Collected data:
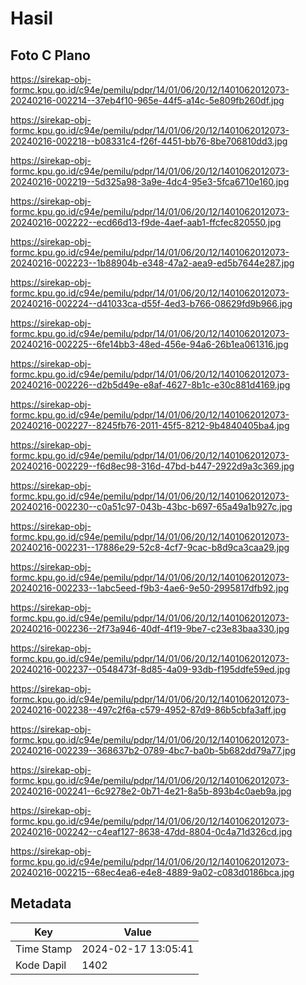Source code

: # Hasil

## Foto C Plano

https://sirekap-obj-formc.kpu.go.id/c94e/pemilu/pdpr/14/01/06/20/12/1401062012073-20240216-002214--37eb4f10-965e-44f5-a14c-5e809fb260df.jpg

https://sirekap-obj-formc.kpu.go.id/c94e/pemilu/pdpr/14/01/06/20/12/1401062012073-20240216-002218--b08331c4-f26f-4451-bb76-8be706810dd3.jpg

https://sirekap-obj-formc.kpu.go.id/c94e/pemilu/pdpr/14/01/06/20/12/1401062012073-20240216-002219--5d325a98-3a9e-4dc4-95e3-5fca6710e160.jpg

https://sirekap-obj-formc.kpu.go.id/c94e/pemilu/pdpr/14/01/06/20/12/1401062012073-20240216-002222--ecd66d13-f9de-4aef-aab1-ffcfec820550.jpg

https://sirekap-obj-formc.kpu.go.id/c94e/pemilu/pdpr/14/01/06/20/12/1401062012073-20240216-002223--1b88904b-e348-47a2-aea9-ed5b7644e287.jpg

https://sirekap-obj-formc.kpu.go.id/c94e/pemilu/pdpr/14/01/06/20/12/1401062012073-20240216-002224--d41033ca-d55f-4ed3-b766-08629fd9b966.jpg

https://sirekap-obj-formc.kpu.go.id/c94e/pemilu/pdpr/14/01/06/20/12/1401062012073-20240216-002225--6fe14bb3-48ed-456e-94a6-26b1ea061316.jpg

https://sirekap-obj-formc.kpu.go.id/c94e/pemilu/pdpr/14/01/06/20/12/1401062012073-20240216-002226--d2b5d49e-e8af-4627-8b1c-e30c881d4169.jpg

https://sirekap-obj-formc.kpu.go.id/c94e/pemilu/pdpr/14/01/06/20/12/1401062012073-20240216-002227--8245fb76-2011-45f5-8212-9b4840405ba4.jpg

https://sirekap-obj-formc.kpu.go.id/c94e/pemilu/pdpr/14/01/06/20/12/1401062012073-20240216-002229--f6d8ec98-316d-47bd-b447-2922d9a3c369.jpg

https://sirekap-obj-formc.kpu.go.id/c94e/pemilu/pdpr/14/01/06/20/12/1401062012073-20240216-002230--c0a51c97-043b-43bc-b697-65a49a1b927c.jpg

https://sirekap-obj-formc.kpu.go.id/c94e/pemilu/pdpr/14/01/06/20/12/1401062012073-20240216-002231--17886e29-52c8-4cf7-9cac-b8d9ca3caa29.jpg

https://sirekap-obj-formc.kpu.go.id/c94e/pemilu/pdpr/14/01/06/20/12/1401062012073-20240216-002233--1abc5eed-f9b3-4ae6-9e50-2995817dfb92.jpg

https://sirekap-obj-formc.kpu.go.id/c94e/pemilu/pdpr/14/01/06/20/12/1401062012073-20240216-002236--2f73a946-40df-4f19-9be7-c23e83baa330.jpg

https://sirekap-obj-formc.kpu.go.id/c94e/pemilu/pdpr/14/01/06/20/12/1401062012073-20240216-002237--0548473f-8d85-4a09-93db-f195ddfe59ed.jpg

https://sirekap-obj-formc.kpu.go.id/c94e/pemilu/pdpr/14/01/06/20/12/1401062012073-20240216-002238--497c2f6a-c579-4952-87d9-86b5cbfa3aff.jpg

https://sirekap-obj-formc.kpu.go.id/c94e/pemilu/pdpr/14/01/06/20/12/1401062012073-20240216-002239--368637b2-0789-4bc7-ba0b-5b682dd79a77.jpg

https://sirekap-obj-formc.kpu.go.id/c94e/pemilu/pdpr/14/01/06/20/12/1401062012073-20240216-002241--6c9278e2-0b71-4e21-8a5b-893b4c0aeb9a.jpg

https://sirekap-obj-formc.kpu.go.id/c94e/pemilu/pdpr/14/01/06/20/12/1401062012073-20240216-002242--c4eaf127-8638-47dd-8804-0c4a71d326cd.jpg

https://sirekap-obj-formc.kpu.go.id/c94e/pemilu/pdpr/14/01/06/20/12/1401062012073-20240216-002215--68ec4ea6-e4e8-4889-9a02-c083d0186bca.jpg


## Metadata

| Key        | Value               |
| ---------- | ------------------- |
| Time Stamp | 2024-02-17 13:05:41 |
| Kode Dapil | 1402                |



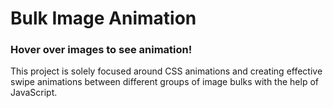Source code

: # Bulk Image Animation

### Hover over images to see animation!

This project is solely focused around CSS animations and creating effective swipe animations between different groups of image bulks with the help of JavaScript.
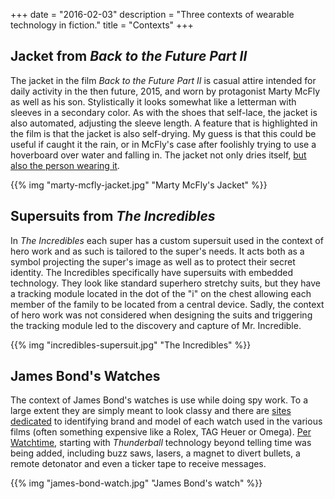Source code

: +++
date = "2016-02-03"
description = "Three contexts of wearable technology in fiction."
title = "Contexts"
+++

## Jacket from *Back to the Future Part II*

The jacket in the film *Back to the Future Part II* is casual attire intended for daily activity in the then future, 2015, and worn by protagonist Marty McFly as well as his son. Stylistically it looks somewhat like a letterman with sleeves in a secondary color. As with the shoes that self-lace, the jacket is also automated, adjusting the sleeve length. A feature that is highlighted in the film is that the jacket is also self-drying. My guess is that this could be useful if caught it the rain, or in McFly's case after foolishly trying to use a hoverboard over water and falling in. The jacket not only dries itself, [but also the person wearing it](https://www.youtube.com/watch?v=VZ73TLa_aL4).

{{% img "marty-mcfly-jacket.jpg" "Marty McFly's Jacket" %}}

## Supersuits from *The Incredibles*

In *The Incredibles* each super has a custom supersuit used in the context of hero work and as such is tailored to the super's needs. It acts both as a symbol projecting the super's image as well as to protect their secret identity. The Incredibles specifically have supersuits with embedded technology. They look like standard superhero stretchy suits, but they have a tracking module located in the dot of the "i" on the chest allowing each member of the family to be located from a central device. Sadly, the context of hero work was not considered when designing the suits and triggering the tracking module led to the discovery and capture of Mr. Incredible.

{{% img "incredibles-supersuit.jpg" "The Incredibles" %}}

## James Bond's Watches

The context of James Bond's watches is use while doing spy work. To a large extent they are simply meant to look classy and there are [sites](http://jamesbondwatches.com/the-list-eon-movies.htm) [dedicated](http://jamesbondwatches.com/) to identifying brand and model of each watch used in the various films (often something expensive like a Rolex, TAG Heuer or Omega). [Per Watchtime](http://www.watchtime.com/featured/watches-james-bond/), starting with *Thunderball* technology beyond telling time was being added, including buzz saws, lasers, a magnet to divert bullets, a remote detonator and even a ticker tape to receive messages.

{{% img "james-bond-watch.jpg" "James Bond's watch" %}}

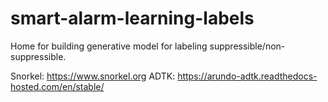 # smart-alarm-learning-labels

Home for building generative model for labeling suppressible/non-suppressible.

Snorkel: https://www.snorkel.org
ADTK: https://arundo-adtk.readthedocs-hosted.com/en/stable/
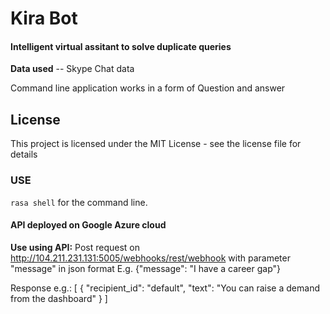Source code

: # Kira Bot

#### Intelligent virtual assitant to solve duplicate queries

**Data used** -- Skype Chat data 

Command line application works in a form of Question and answer

## License
This project is licensed under the MIT License - see the license file for details

### USE

<code>rasa shell</code> for the command line. 

#### API deployed on Google Azure cloud
**Use using API:**
Post request on http://104.211.231.131:5005/webhooks/rest/webhook with parameter "message" in json format
E.g.
{"message": "I have a career gap"}

Response e.g.:
[
    {
        "recipient_id": "default",
        "text": "You can raise a demand from the dashboard"
    }
]

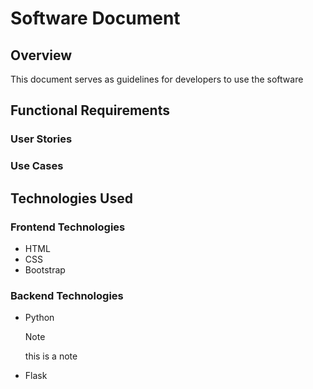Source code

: # Software Document

## Overview  
This document serves as guidelines for developers to use the software

## Functional Requirements
### User Stories
### Use Cases

## Technologies Used
### Frontend Technologies
+ HTML
+ CSS
+ Bootstrap

### Backend Technologies
+ Python
  
  > [!Note]  
  > this is a note
  
+ Flask


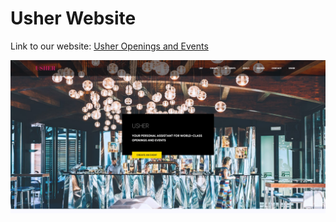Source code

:# Usher Website

Link to our website: [Usher Openings and Events](https://usher.events)

![](.gitbook/assets/usherwebsite.png)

**PROBLEM DETAILS**
Write out the data above exactly, minus any images.

**ANSWER TO THIS PROBLEM**
Source code

: # Hasil

## Foto C Plano

https://sirekap-obj-formc.kpu.go.id/c94e/pemilu/pdpr/14/01/06/20/12/1401062012073-20240216-002214--37eb4f10-965e-44f5-a14c-5e809fb260df.jpg

https://sirekap-obj-formc.kpu.go.id/c94e/pemilu/pdpr/14/01/06/20/12/1401062012073-20240216-002218--b08331c4-f26f-4451-bb76-8be706810dd3.jpg

https://sirekap-obj-formc.kpu.go.id/c94e/pemilu/pdpr/14/01/06/20/12/1401062012073-20240216-002219--5d325a98-3a9e-4dc4-95e3-5fca6710e160.jpg

https://sirekap-obj-formc.kpu.go.id/c94e/pemilu/pdpr/14/01/06/20/12/1401062012073-20240216-002222--ecd66d13-f9de-4aef-aab1-ffcfec820550.jpg

https://sirekap-obj-formc.kpu.go.id/c94e/pemilu/pdpr/14/01/06/20/12/1401062012073-20240216-002223--1b88904b-e348-47a2-aea9-ed5b7644e287.jpg

https://sirekap-obj-formc.kpu.go.id/c94e/pemilu/pdpr/14/01/06/20/12/1401062012073-20240216-002224--d41033ca-d55f-4ed3-b766-08629fd9b966.jpg

https://sirekap-obj-formc.kpu.go.id/c94e/pemilu/pdpr/14/01/06/20/12/1401062012073-20240216-002225--6fe14bb3-48ed-456e-94a6-26b1ea061316.jpg

https://sirekap-obj-formc.kpu.go.id/c94e/pemilu/pdpr/14/01/06/20/12/1401062012073-20240216-002226--d2b5d49e-e8af-4627-8b1c-e30c881d4169.jpg

https://sirekap-obj-formc.kpu.go.id/c94e/pemilu/pdpr/14/01/06/20/12/1401062012073-20240216-002227--8245fb76-2011-45f5-8212-9b4840405ba4.jpg

https://sirekap-obj-formc.kpu.go.id/c94e/pemilu/pdpr/14/01/06/20/12/1401062012073-20240216-002229--f6d8ec98-316d-47bd-b447-2922d9a3c369.jpg

https://sirekap-obj-formc.kpu.go.id/c94e/pemilu/pdpr/14/01/06/20/12/1401062012073-20240216-002230--c0a51c97-043b-43bc-b697-65a49a1b927c.jpg

https://sirekap-obj-formc.kpu.go.id/c94e/pemilu/pdpr/14/01/06/20/12/1401062012073-20240216-002231--17886e29-52c8-4cf7-9cac-b8d9ca3caa29.jpg

https://sirekap-obj-formc.kpu.go.id/c94e/pemilu/pdpr/14/01/06/20/12/1401062012073-20240216-002233--1abc5eed-f9b3-4ae6-9e50-2995817dfb92.jpg

https://sirekap-obj-formc.kpu.go.id/c94e/pemilu/pdpr/14/01/06/20/12/1401062012073-20240216-002236--2f73a946-40df-4f19-9be7-c23e83baa330.jpg

https://sirekap-obj-formc.kpu.go.id/c94e/pemilu/pdpr/14/01/06/20/12/1401062012073-20240216-002237--0548473f-8d85-4a09-93db-f195ddfe59ed.jpg

https://sirekap-obj-formc.kpu.go.id/c94e/pemilu/pdpr/14/01/06/20/12/1401062012073-20240216-002238--497c2f6a-c579-4952-87d9-86b5cbfa3aff.jpg

https://sirekap-obj-formc.kpu.go.id/c94e/pemilu/pdpr/14/01/06/20/12/1401062012073-20240216-002239--368637b2-0789-4bc7-ba0b-5b682dd79a77.jpg

https://sirekap-obj-formc.kpu.go.id/c94e/pemilu/pdpr/14/01/06/20/12/1401062012073-20240216-002241--6c9278e2-0b71-4e21-8a5b-893b4c0aeb9a.jpg

https://sirekap-obj-formc.kpu.go.id/c94e/pemilu/pdpr/14/01/06/20/12/1401062012073-20240216-002242--c4eaf127-8638-47dd-8804-0c4a71d326cd.jpg

https://sirekap-obj-formc.kpu.go.id/c94e/pemilu/pdpr/14/01/06/20/12/1401062012073-20240216-002215--68ec4ea6-e4e8-4889-9a02-c083d0186bca.jpg


## Metadata

| Key        | Value               |
| ---------- | ------------------- |
| Time Stamp | 2024-02-17 13:05:41 |
| Kode Dapil | 1402                |



Source code

: # Bulk Image Animation

### Hover over images to see animation!

This project is solely focused around CSS animations and creating effective swipe animations between different groups of image bulks with the help of JavaScript.
Source code

: +++
date = "2016-02-03"
description = "Three contexts of wearable technology in fiction."
title = "Contexts"
+++

## Jacket from *Back to the Future Part II*

The jacket in the film *Back to the Future Part II* is casual attire intended for daily activity in the then future, 2015, and worn by protagonist Marty McFly as well as his son. Stylistically it looks somewhat like a letterman with sleeves in a secondary color. As with the shoes that self-lace, the jacket is also automated, adjusting the sleeve length. A feature that is highlighted in the film is that the jacket is also self-drying. My guess is that this could be useful if caught it the rain, or in McFly's case after foolishly trying to use a hoverboard over water and falling in. The jacket not only dries itself, [but also the person wearing it](https://www.youtube.com/watch?v=VZ73TLa_aL4).

{{% img "marty-mcfly-jacket.jpg" "Marty McFly's Jacket" %}}

## Supersuits from *The Incredibles*

In *The Incredibles* each super has a custom supersuit used in the context of hero work and as such is tailored to the super's needs. It acts both as a symbol projecting the super's image as well as to protect their secret identity. The Incredibles specifically have supersuits with embedded technology. They look like standard superhero stretchy suits, but they have a tracking module located in the dot of the "i" on the chest allowing each member of the family to be located from a central device. Sadly, the context of hero work was not considered when designing the suits and triggering the tracking module led to the discovery and capture of Mr. Incredible.

{{% img "incredibles-supersuit.jpg" "The Incredibles" %}}

## James Bond's Watches

The context of James Bond's watches is use while doing spy work. To a large extent they are simply meant to look classy and there are [sites](http://jamesbondwatches.com/the-list-eon-movies.htm) [dedicated](http://jamesbondwatches.com/) to identifying brand and model of each watch used in the various films (often something expensive like a Rolex, TAG Heuer or Omega). [Per Watchtime](http://www.watchtime.com/featured/watches-james-bond/), starting with *Thunderball* technology beyond telling time was being added, including buzz saws, lasers, a magnet to divert bullets, a remote detonator and even a ticker tape to receive messages.

{{% img "james-bond-watch.jpg" "James Bond's watch" %}}

 # smart-alarm-learning-labels

Home for building generative model for labeling suppressible/non-suppressible.

Snorkel: https://www.snorkel.org
ADTK: https://arundo-adtk.readthedocs-hosted.com/en/stable/
Source code

: # Kira Bot

#### Intelligent virtual assitant to solve duplicate queries

**Data used** -- Skype Chat data 

Command line application works in a form of Question and answer

## License
This project is licensed under the MIT License - see the license file for details

### USE

<code>rasa shell</code> for the command line. 

#### API deployed on Google Azure cloud
**Use using API:**
Post request on http://104.211.231.131:5005/webhooks/rest/webhook with parameter "message" in json format
E.g.
{"message": "I have a career gap"}

Response e.g.:
[
    {
        "recipient_id": "default",
        "text": "You can raise a demand from the dashboard"
    }
]

Source code

: # Software Document

## Overview  
This document serves as guidelines for developers to use the software

## Functional Requirements
### User Stories
### Use Cases

## Technologies Used
### Frontend Technologies
+ HTML
+ CSS
+ Bootstrap

### Backend Technologies
+ Python
  
  > [!Note]  
  > this is a note
  
+ Flask


Source code

:# Usher Website

Link to our website: [Usher Openings and Events](https://usher.events)

![](.gitbook/assets/usherwebsite.png)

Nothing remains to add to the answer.